After a chippy 90 minutes of play that saw five yellow cards handed out and just two goals scored, the teams started a ten-minute overtime period knotted at one.
Then, less than seven minutes into the period, Seton Hall defender Joe Baker crossed the ball to forward Max Garcia, Seton Hall’s greatest offensive threat.
Garcia didn’t get a good foot on the ball, but he didn’t need to. The ball bounced at an odd, unexpected angle off his shin and spun into the goal as BU freshman goalkeeper Nick Thomson, expecting a more average shot, went the other way.
Letting two goals get by in one game, Thomson was visibly frustrated, and understandably so after allowing just one in his previous two games this season.

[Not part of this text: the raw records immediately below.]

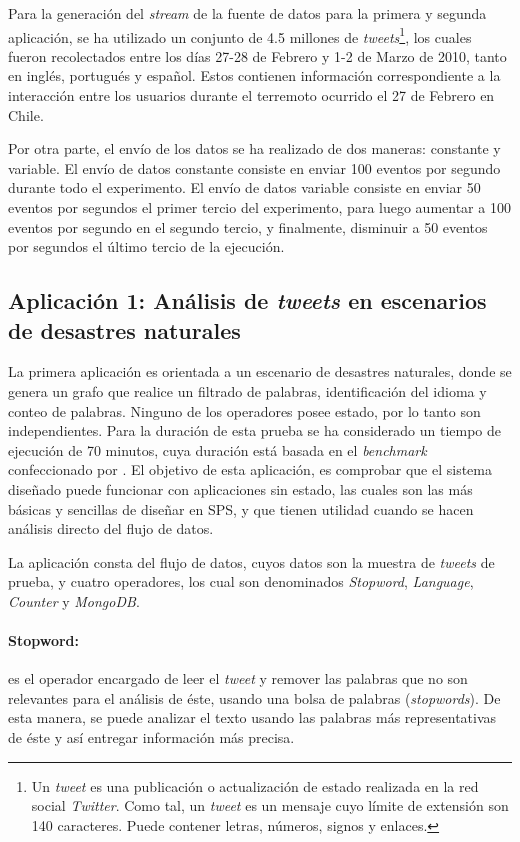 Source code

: Para la generación del \textit{stream} de la fuente de datos para la primera y segunda aplicación, se ha utilizado un conjunto de 4.5 millones de \textit{tweets}\footnote{Un \textit{tweet} es una publicación o actualización de estado realizada en la red social \textit{Twitter}. Como tal, un \textit{tweet} es un mensaje cuyo límite de extensión son 140 caracteres. Puede contener letras, números, signos y enlaces.}, los cuales fueron recolectados entre los días 27-28 de Febrero y 1-2 de Marzo de 2010, tanto en inglés, portugués y español. Estos contienen información correspondiente a la interacción entre los usuarios durante el terremoto ocurrido el 27 de Febrero en Chile.

Por otra parte, el envío de los datos se ha realizado de dos maneras: constante y variable. El envío de datos constante consiste en enviar 100 eventos por segundo durante todo el experimento. El envío de datos variable consiste en enviar 50 eventos por segundos el primer tercio del experimento, para luego aumentar a 100 eventos por segundo en el segundo tercio, y finalmente, disminuir a 50 eventos por segundos el último tercio de la ejecución.

\subsection{Aplicación 1: Análisis de \textit{tweets} en escenarios de desastres naturales}
La primera aplicación es orientada a un escenario de desastres naturales, donde se genera un grafo que realice un filtrado de palabras, identificación del idioma y conteo de palabras. Ninguno de los operadores posee estado, por lo tanto son independientes. Para la duración de esta prueba se ha considerado un tiempo de ejecución de 70 minutos, \normalsize{cuya duración está basada en el \textit{benchmark} confeccionado por} \citep{ArasuCGMMRST04}. El objetivo de esta aplicación, es comprobar que el sistema diseñado puede funcionar con aplicaciones sin estado, las cuales son las más básicas y sencillas de diseñar en SPS, y que tienen utilidad cuando se hacen análisis directo del flujo de datos.

La aplicación consta del flujo de datos, cuyos datos son la muestra de \textit{tweets} de prueba, y cuatro operadores, los cual son denominados \textit{Stopword}, \textit{Language}, \textit{Counter} y \textit{MongoDB}.

\paragraph{Stopword:} es el operador encargado de leer el \textit{tweet} y remover las palabras que no son relevantes para el análisis de éste, usando una bolsa de palabras (\textit{stopwords}). De esta manera, se puede analizar el texto usando las palabras más representativas de éste y así entregar información más precisa.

“He is a competitor,” Roberts said. “He is a goalkeeper that doesn’t like to lose. Like a lot of the guys in there they feel the same: they should have got a better result.
“He is a young kid, but he is very hungry for the game, and very committed to the game, so he is not happy.”
Earlier, it was another freshman – speedy forward Dominique Badji – who looked like he would be the focal point of the game. In the tenth minute, Badji headed a cross from freshman defender Sanford Spivey to the back of the net.
Badji’s first collegiate goal was the first in over 210 minutes of game play for the Terriers, and would go on to be the only one of this contest for BU.
“I had a great ball from Sanford and I just did my job and put it in,” Badji said.
The score and momentum remained in favor of BU for a majority of the game, despite many BU chances to expand the lead.
Senior forward Ben Berube couldn’t capitalize on a one-on-goalie situation in the 29th minute, shooting the ball just to the left of the goal, and sophomore midfielder Vicente Colmenares had a goal in the 37th minute negated by his being offside.
Those misses opened the door for Seton Hall, which tied the game in the 60th minute. In a situation eerily similar to the one that produced BU’s goal, midfielder Damian Bziukiewicz crossed the ball from the right side to midfielder Giovanni Zammiello, who used his head to put it past Thomson.
The Terriers and Pirates all seemed shocked at the goal and it proved to be a huge momentum shift that elicited jubilant reactions from the Pirates both on the field and on the bench.
“It is just that we are not committed to putting the energy into the game that you need to be successful,” Roberts said. “They know. We just have some habits we need to break…Until we do that we are going to learn the hard way.”
The loss means that Roberts is still in search of his 300th career win, a milestone Badji says the team certainly wants him to have.
“We really want Coach to get this win real bad,” Badji said. “We are going to work really hard during the next game to give it to him.
“He deserves it, he has been here so long, and he has worked hard. He deserves this one.”
The Terriers’ next shot to make Roberts the next Mr. 300 in college soccer will come on Friday at 7 p.m., when they wrap up their three-game homestand against Big East teams and host University of Connecticut at Nickerson Field.